UCSD Physicist Jorge Hirsch has proposed the h-index as a new bibliometric measure of a scholar’s impact based on the number of publications and how often each is cited. See this story in Physics World for an overview. H-index can be defined as follows:
A person who has published N papers has h-index H iff they have H papers each of which has at least H citations and N-H papers with fewer than H citations.
You can easily estimate an author’s h-index using Google Scholar since the results are ranked (more or less) by the number of citations which are shown in the summaries. Try looking for papers authored by Turing. His 15 most cited papers all had at least 17 citations. His 16th most cited paper had only 13 citations. So Alan Turing’s h-index is 15.
This example, of course, shows one problem with basing this on Google Scholar — it only takes into account papers it finds on the Web, a disadvantage for Turing. Another is that Google doesn’t eliminate “self citations” — citations where there is an author common to both the cited and citing papers. Accepting self citations invites gaming the system by always citing all of your earlier publications. Citeseer is a web based system that does eliminate self citations as does ISI‘s the venerable citation database. But CiteSeer doesn’t rank author queries by citation number and also weights them by year. ISI’s coverage for Computer Science is not comprehensive and access costs money. So Google Scholar seems to be the easiest way to play with the h-index idea for CS at present.

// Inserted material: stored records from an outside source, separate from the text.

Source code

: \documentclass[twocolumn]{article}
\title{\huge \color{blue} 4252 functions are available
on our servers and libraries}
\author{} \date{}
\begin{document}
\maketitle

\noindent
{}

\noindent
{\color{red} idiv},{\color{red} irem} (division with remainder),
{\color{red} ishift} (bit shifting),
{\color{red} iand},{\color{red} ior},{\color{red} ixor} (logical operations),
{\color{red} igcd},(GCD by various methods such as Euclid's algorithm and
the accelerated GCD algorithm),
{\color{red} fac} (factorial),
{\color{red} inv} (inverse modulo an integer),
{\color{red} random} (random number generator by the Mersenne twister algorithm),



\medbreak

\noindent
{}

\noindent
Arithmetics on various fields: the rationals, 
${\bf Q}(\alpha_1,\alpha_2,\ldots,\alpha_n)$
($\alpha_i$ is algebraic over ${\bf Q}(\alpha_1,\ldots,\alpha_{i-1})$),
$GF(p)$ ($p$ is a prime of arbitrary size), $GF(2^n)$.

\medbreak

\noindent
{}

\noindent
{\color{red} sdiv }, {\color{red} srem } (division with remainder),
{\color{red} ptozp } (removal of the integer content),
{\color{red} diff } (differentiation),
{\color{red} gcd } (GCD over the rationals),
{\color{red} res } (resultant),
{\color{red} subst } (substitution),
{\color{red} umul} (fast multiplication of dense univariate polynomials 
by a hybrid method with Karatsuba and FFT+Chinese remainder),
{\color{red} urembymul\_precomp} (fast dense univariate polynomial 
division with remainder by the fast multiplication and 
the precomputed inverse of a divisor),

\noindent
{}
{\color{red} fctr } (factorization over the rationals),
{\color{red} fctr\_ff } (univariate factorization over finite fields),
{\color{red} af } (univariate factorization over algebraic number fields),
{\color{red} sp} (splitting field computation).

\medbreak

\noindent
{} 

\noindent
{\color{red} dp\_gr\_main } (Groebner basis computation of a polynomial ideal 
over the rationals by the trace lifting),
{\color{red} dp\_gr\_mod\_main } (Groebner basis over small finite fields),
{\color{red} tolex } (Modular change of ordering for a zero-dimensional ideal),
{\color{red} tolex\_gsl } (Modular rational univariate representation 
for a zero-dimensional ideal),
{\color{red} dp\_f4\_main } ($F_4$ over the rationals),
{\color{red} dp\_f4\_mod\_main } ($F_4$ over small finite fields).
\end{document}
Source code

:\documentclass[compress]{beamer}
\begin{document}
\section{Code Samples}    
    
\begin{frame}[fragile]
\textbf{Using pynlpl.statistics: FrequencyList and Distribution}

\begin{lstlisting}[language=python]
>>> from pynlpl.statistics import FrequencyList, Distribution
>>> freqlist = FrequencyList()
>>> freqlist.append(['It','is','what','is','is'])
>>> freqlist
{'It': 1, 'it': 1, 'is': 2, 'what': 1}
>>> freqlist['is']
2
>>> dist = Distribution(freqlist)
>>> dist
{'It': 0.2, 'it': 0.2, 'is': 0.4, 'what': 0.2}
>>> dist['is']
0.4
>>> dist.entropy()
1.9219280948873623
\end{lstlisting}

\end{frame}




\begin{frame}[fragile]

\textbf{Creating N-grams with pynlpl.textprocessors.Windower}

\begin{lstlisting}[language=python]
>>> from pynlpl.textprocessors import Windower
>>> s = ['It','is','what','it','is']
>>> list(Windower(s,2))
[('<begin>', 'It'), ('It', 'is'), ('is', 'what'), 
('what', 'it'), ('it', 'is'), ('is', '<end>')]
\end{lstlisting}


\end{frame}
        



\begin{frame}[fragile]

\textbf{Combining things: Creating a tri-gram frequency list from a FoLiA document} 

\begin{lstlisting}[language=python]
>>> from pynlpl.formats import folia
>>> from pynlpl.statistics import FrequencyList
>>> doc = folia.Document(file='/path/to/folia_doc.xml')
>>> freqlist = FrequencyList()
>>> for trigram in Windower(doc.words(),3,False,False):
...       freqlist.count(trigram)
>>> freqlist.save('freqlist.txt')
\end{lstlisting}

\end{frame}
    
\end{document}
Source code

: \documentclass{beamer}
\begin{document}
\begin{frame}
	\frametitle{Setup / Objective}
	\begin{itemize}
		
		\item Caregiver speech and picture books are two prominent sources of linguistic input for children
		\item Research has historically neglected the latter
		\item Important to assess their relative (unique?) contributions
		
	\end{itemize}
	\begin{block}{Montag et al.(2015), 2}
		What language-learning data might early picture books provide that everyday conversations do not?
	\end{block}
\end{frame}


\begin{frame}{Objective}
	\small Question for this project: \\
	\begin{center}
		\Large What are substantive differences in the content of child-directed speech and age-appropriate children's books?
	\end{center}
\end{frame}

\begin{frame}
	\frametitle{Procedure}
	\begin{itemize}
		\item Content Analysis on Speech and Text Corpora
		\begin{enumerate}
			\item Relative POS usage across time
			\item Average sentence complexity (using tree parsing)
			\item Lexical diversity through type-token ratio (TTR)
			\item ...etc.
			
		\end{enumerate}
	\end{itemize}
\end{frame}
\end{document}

Google Scholar and Citeseer automatically discover and index papers of all types — journal, conference, book chapter and even technical reports — unlike traditional citation databases like ISI’s. Should all of these be contribute to a scholarly output metric? I think it’s not unreasonable. A technical report cited by 50 other papers has obviously had impact. Moreover, a paper’s visibility on the Web may become the dominant factor in its significance.
Hirsch argues that h is better than other commonly used single number criteria to measure a scholar’s output. He’s even suggested it could be used for tenure and promotion
Moreover, he goes on to propose that a researcher should be promoted to associate professor when they achieve a h-index of around 12, and to full professor when they reach a h about of 18. (Link)
What counts as a high number will vary across disciplines and even sub-fields within disciplines. Moshe Vardi tells me that Computer Scientists with h>50 are rare and Jeff Ullman’s number in the mid-60s is the highest he’s seen.
Finally, single number measures like this are always just shadows cast on the wall of a cave.